In this guide, we’ll explore what MCP is, why it matters for AI systems, and how you can start working with it today.
What is model context protocol?
At its core, MCP is a simple protocol. Imagine your AI client, whether that’s an IDE extension, a Slack bot or a custom LLM app, sending friendly JSON messages to an MCP server. The server acts like a control hub, talking to databases, APIs and other language models. The client asks, “What can you do?” The server replies with a list of tools. The client invokes the one it needs, and the server returns the result. That back‑and‑forth conversation gives your model the context it’s missing today.
We call it the model context protocol because it gives a model structured access to external context, whether that means tools, data, or actions, using a predictable communication format.
Instead of writing custom wrappers for every service or tool, you point your client at an MCP server that exposes those capabilities in a standard way. This lets models discover what’s available, invoke specific actions, and receive structured results, all without hardcoding each integration.
In a remarkably short timeframe, MCPs have emerged as a critical standard for equipping AI agents.
- LangChain framework has over 100,000 GitHub stars, reflecting its position as the leading agent orchestration library.
- LlamaIndex’s core repo has 6,149 stars, highlighting strong community adoption for context retrieval servers.

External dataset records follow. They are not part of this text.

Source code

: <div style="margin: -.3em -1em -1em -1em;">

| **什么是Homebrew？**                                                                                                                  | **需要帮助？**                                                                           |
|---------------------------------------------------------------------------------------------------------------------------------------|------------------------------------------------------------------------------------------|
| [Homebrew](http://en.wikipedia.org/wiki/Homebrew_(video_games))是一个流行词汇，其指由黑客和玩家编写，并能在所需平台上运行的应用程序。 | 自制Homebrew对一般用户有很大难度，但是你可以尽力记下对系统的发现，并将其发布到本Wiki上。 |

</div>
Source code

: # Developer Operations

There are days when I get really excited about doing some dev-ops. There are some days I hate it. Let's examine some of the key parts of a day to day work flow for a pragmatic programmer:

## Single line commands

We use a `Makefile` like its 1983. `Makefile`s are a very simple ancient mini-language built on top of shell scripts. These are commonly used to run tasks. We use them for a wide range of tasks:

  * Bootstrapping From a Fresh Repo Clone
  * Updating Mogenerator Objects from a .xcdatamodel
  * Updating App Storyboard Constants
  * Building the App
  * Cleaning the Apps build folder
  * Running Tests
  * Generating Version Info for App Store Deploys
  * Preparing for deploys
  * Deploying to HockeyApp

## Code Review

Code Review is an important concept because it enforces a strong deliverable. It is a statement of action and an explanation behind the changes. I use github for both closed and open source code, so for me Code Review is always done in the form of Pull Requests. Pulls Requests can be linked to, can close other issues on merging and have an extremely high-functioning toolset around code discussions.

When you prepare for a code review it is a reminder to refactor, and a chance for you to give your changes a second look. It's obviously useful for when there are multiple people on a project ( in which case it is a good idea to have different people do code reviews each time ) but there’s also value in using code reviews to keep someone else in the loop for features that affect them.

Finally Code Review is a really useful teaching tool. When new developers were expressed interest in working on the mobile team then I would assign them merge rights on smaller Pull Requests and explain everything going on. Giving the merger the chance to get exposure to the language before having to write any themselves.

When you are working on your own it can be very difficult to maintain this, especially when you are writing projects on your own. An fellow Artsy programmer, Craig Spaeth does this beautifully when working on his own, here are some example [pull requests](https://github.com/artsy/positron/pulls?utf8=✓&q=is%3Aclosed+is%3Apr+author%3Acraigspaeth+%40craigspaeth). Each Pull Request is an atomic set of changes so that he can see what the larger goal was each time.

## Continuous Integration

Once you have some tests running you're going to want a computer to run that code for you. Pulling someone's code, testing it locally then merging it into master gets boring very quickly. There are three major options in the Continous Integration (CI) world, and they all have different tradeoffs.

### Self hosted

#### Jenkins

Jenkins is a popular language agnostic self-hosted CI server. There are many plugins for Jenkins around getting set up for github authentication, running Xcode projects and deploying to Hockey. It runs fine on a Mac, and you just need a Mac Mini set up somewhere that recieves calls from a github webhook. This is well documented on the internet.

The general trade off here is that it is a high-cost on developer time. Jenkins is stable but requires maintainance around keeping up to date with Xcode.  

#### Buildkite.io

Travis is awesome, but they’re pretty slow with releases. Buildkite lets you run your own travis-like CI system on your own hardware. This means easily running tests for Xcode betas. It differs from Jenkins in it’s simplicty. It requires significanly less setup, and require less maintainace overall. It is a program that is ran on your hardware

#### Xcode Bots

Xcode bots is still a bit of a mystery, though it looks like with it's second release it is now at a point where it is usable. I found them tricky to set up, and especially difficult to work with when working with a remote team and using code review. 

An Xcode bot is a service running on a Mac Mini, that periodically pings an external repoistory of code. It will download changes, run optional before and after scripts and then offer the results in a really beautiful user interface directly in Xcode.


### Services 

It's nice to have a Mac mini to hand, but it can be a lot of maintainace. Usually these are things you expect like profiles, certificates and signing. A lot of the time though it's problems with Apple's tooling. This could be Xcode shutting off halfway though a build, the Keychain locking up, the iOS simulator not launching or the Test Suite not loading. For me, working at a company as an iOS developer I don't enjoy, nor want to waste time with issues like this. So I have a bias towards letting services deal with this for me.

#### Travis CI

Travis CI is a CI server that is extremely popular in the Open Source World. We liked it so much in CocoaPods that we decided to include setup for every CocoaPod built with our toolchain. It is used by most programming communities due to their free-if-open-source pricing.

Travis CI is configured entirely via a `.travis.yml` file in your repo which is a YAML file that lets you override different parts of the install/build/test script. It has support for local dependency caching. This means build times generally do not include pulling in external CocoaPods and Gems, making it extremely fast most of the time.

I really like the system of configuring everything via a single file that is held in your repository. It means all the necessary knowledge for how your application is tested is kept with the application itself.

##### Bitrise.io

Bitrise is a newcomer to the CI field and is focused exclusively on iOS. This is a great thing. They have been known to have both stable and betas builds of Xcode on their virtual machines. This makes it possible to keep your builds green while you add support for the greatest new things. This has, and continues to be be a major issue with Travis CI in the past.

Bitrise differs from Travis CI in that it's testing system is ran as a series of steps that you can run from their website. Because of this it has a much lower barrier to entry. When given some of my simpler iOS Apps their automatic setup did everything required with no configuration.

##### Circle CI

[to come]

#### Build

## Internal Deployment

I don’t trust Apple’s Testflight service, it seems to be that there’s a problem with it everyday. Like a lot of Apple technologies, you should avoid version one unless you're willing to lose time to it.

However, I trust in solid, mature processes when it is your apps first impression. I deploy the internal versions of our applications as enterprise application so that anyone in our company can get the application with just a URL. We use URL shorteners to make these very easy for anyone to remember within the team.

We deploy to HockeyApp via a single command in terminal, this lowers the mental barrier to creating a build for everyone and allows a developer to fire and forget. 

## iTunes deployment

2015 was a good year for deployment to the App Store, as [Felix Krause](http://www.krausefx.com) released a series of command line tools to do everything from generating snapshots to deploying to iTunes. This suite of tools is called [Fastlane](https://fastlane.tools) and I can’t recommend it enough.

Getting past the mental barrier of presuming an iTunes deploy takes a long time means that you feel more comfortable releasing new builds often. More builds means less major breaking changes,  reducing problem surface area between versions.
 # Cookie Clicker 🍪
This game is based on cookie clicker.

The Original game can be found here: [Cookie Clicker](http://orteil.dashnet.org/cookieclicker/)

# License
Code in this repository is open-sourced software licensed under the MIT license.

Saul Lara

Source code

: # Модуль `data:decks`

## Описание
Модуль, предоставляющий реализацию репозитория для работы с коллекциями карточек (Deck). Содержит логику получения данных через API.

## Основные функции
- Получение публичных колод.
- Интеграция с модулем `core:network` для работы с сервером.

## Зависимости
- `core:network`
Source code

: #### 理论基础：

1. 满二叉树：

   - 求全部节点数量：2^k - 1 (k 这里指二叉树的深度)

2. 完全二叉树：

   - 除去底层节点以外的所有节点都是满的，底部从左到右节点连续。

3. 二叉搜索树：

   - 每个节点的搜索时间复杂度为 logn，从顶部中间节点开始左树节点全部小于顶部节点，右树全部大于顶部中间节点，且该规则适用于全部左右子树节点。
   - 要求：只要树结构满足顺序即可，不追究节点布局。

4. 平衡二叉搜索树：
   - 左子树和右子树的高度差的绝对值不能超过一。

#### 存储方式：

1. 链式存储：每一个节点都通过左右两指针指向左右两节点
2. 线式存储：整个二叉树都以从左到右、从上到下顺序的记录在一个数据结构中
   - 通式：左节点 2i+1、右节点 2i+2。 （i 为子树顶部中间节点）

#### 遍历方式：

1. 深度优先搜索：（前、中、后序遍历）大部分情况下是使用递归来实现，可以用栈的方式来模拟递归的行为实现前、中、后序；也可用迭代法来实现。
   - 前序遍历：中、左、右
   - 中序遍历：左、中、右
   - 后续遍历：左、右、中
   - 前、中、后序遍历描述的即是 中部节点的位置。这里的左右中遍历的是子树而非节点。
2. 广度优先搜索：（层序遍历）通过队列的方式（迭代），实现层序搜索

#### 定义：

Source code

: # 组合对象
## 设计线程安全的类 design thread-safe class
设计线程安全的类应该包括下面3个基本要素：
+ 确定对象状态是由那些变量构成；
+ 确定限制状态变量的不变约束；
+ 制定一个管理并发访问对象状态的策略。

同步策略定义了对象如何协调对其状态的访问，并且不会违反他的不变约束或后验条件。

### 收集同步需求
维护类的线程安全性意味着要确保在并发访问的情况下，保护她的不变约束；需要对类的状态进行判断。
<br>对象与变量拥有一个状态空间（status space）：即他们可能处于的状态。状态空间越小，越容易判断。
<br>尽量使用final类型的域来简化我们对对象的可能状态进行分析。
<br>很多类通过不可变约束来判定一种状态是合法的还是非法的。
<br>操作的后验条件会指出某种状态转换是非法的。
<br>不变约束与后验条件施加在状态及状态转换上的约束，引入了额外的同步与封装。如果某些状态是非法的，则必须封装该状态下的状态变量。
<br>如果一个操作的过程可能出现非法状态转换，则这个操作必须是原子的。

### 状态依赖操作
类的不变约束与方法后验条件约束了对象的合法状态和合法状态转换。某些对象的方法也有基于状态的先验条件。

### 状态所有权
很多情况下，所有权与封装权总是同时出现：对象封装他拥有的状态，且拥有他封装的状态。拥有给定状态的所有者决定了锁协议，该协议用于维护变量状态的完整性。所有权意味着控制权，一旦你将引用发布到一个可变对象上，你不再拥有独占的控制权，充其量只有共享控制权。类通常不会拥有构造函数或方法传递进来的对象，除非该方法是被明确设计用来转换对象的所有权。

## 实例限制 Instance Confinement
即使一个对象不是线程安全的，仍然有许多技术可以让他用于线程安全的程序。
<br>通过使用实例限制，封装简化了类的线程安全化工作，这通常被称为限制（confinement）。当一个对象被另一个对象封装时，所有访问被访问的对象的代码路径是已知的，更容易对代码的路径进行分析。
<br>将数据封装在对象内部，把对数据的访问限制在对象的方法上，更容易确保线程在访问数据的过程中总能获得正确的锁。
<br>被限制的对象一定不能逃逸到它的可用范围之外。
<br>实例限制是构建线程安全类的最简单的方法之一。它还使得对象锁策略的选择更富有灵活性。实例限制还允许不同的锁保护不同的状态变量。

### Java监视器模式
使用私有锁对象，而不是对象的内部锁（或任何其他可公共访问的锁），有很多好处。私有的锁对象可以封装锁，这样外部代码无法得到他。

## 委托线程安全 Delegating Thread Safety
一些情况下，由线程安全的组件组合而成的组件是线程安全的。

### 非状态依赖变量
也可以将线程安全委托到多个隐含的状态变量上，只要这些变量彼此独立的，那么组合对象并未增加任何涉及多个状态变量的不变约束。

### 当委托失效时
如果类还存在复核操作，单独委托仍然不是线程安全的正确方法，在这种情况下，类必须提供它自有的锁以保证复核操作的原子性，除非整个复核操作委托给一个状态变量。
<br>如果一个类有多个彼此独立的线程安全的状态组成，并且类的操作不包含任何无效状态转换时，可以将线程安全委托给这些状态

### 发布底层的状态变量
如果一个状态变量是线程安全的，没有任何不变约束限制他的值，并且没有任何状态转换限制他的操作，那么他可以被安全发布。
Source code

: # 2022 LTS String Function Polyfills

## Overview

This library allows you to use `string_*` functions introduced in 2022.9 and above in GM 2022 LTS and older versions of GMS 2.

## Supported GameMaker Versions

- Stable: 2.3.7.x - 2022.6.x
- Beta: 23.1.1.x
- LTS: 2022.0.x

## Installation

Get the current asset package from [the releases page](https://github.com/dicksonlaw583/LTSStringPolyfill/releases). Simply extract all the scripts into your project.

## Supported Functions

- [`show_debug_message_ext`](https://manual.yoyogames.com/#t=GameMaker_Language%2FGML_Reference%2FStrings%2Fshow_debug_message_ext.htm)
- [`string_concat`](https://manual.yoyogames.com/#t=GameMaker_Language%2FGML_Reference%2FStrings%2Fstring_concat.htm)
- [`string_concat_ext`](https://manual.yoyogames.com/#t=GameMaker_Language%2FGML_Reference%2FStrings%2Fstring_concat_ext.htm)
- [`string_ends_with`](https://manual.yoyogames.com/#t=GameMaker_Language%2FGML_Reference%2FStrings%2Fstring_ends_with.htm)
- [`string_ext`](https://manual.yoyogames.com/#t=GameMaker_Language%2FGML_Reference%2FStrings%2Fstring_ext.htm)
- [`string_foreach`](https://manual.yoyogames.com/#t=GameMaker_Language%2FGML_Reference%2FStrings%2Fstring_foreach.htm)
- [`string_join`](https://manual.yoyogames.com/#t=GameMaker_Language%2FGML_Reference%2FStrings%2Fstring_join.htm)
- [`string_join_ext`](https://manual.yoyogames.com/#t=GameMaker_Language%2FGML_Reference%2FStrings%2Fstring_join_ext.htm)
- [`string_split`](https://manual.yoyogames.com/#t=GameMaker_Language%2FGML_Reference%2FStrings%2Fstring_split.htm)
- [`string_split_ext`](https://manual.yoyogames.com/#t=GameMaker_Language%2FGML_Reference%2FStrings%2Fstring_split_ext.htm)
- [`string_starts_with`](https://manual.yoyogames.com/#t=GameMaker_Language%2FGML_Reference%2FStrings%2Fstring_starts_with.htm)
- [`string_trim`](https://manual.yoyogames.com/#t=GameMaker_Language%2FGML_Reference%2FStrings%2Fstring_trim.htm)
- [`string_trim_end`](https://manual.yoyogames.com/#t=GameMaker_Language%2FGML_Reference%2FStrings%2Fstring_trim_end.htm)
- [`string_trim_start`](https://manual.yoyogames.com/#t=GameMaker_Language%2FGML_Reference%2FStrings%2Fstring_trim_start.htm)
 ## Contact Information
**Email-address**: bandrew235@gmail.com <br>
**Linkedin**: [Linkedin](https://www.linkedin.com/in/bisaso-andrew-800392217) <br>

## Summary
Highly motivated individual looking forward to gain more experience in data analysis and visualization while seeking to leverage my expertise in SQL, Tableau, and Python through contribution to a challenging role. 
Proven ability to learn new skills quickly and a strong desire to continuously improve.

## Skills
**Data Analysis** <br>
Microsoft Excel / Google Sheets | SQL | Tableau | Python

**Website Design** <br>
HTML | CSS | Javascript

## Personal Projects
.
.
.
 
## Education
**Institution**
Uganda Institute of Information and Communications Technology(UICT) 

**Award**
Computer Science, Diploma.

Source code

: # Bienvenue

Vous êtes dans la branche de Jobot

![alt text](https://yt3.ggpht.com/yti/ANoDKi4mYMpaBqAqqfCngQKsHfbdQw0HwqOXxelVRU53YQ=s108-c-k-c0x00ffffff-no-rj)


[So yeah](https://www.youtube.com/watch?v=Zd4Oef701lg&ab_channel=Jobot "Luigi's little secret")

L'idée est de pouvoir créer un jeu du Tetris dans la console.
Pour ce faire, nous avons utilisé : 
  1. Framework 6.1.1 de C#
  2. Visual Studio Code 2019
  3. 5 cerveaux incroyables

- The “Awesome MCP Servers” GitHub list catalogues more than a dozen open-source implementations, showing rapid growth in community contributions.
MCP was introduced by Anthropic in November 2024.
MCP use cases and why it matters today
AI assistants are great at responding to prompts, but limited when it comes to taking meaningful action. They don’t have built-in memory, can’t access real-time systems, and struggle to coordinate across steps.
MCP bridges this gap with a standard way for agents to access tools, actions, and real-world context.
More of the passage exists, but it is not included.